The strike was the sixth on the city since June 19th. In previous strikes, the US said it was targeting safe houses used by the network of Abu Musab al-Zarqawi, the Jordanian militant blamed for masterminding car bombings and other attacks in Iraq.
Yesterday's attack targeted foreign militants' "fighting positions and trench lines near the remains of a house", according to a statement by US Brig General Erv Lessel.
About 25 fighters were there just before the attack, he said, citing Iraqi and coalition intelligence sources.
Local residents said the attack destroyed a house filled with civilians.
Allawi has promised strong co-operation with the Americans in rooting out terrorism. He said after a July 5th air strike in Falluja that his government had provided the intelligence for the strike.
"The multinational force asked Prime Minister Allawi for permission to launch strikes on some specific places where some terrorists were hiding," an official in Allawi's office said. "Allawi gave his permission."
Explosions from the strike rocked the city. Scores of people ran to the scene and dug through the wreckage looking for survivors.
Over the past 15 months, militants have used car bombs, sabotage, kidnappings and other attacks to try to destabilise the country.
In response to demands made by militants holding a Filipino truck driver, Philippine leaders said yesterday that they would finish withdrawing troops from Iraq this week.
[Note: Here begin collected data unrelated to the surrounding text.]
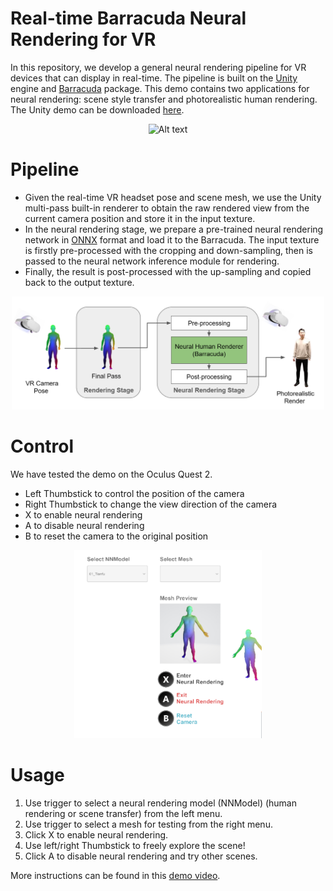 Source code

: # Real-time Barracuda Neural Rendering for VR

In this repository, we develop a general neural rendering pipeline for VR devices that can display in real-time. The pipeline is built on the [Unity](https://unity.com/) engine and [Barracuda](https://github.com/Unity-Technologies/barracuda-release) package. This demo contains two applications for neural rendering: scene style transfer and photorealistic human rendering. The Unity demo can be downloaded [here](https://drive.google.com/file/d/1KeoINYymnIi4PJmP1ra5V68eZgXrKZ82/view?usp=sharing).

<p align="center">
    <img title="lego" alt="Alt text" src="images/demo.gif" width="300">  
</p>

# Pipeline
- Given the real-time VR headset pose and scene mesh, we use the Unity multi-pass built-in renderer to obtain the raw rendered view from the current camera position and store it in the input texture. 
- In the neural rendering stage, we prepare a pre-trained neural rendering network in [ONNX](https://onnx.ai/) format and load it to the Barracuda. The input texture is firstly pre-processed with the cropping and down-sampling, then is passed to the neural network inference module for rendering. 
- Finally, the result is post-processed with the up-sampling and copied back to the output texture. 

<p align="center">
    <img title="lego" alt="Alt text" src="images/pipeline.png" width="500">  
</p>

# Control
We have tested the demo on the Oculus Quest 2.
- Left Thumbstick to control the position of the camera
- Right Thumbstick to change the view direction of the camera
- X to enable neural rendering
- A to disable neural rendering
- B to reset the camera to the original position

<p align="center">
    <img title="lego" alt="Alt text" src="images/screenshot.png" width="300">  
</p>

# Usage
1. Use trigger to select a neural rendering model (NNModel) (human rendering or scene transfer) from the left menu.
2. Use trigger to select a mesh for testing from the right menu. 
3. Click X to enable neural rendering. 
4. Use left/right Thumbstick to freely explore the scene! 
5. Click A to disable neural rendering and try other scenes.

More instructions can be found in this [demo video](https://drive.google.com/file/d/1kyHt-a0Jez78DYeuOTsv-oEHGvjLQuea/view).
The pull-out, engineered to save the life of Angelo dela Cruz, was scheduled to end as early as today.
The United States and Australia have sharply criticised the withdrawal, arguing that caving in to terrorists will only encourage more kidnappings and endanger other members of the US-led coalition.
US forces said yesterday they had detained a senior commander of Saddam's elite Republican Guard, who was suspected of planning and financing attacks against Iraqis, Iraqi security forces and coalition troops.
Sufyan Maher Hassan was captured in a raid in Tikrit on Friday. He was being held at a local multi-national force detention facility, said Major Neal O'Brien of the US 1st Infantry Division.
Meanwhile, two car bombs targeting police exploded in Tikrit early yesterday, killing two police officers and wounding five others, Iraqi authorities said.
Tikrit was Saddam's hometown and remains a hotbed of the violent resistance against US forces.
Iraq's interim government has ordered the mouthpiece newspaper of radical Shi'ite cleric Moqtada al-Sadr to be allowed to reopen, lifting a US-imposed ban that helped trigger an uprising.
"Because of his belief in freedom of the press, Prime Minister Iyad Allawi has ordered the reopening of the al-Hawza newspaper," a statement from his office said yesterday. It gave no further details.
Iraq's former US administrator Mr Paul Bremer closed the weekly newspaper in March, accusing it of inciting anti-American violence.
Bremer's decision, combined with the arrest of a Sadr aide, provoked protests and an armed uprising in some Shia-dominated cities and weeks of clashes between Sadr's Mehdi Army and US troops. Hundreds of Iraqis were killed.
A spokesman for Sadr welcomed Allawi's decision and said the newspaper would resume publishing soon.
Sadr has often spoken out against the US military presence, in contrast to some Shi'ite groups that have worked with foreign forces.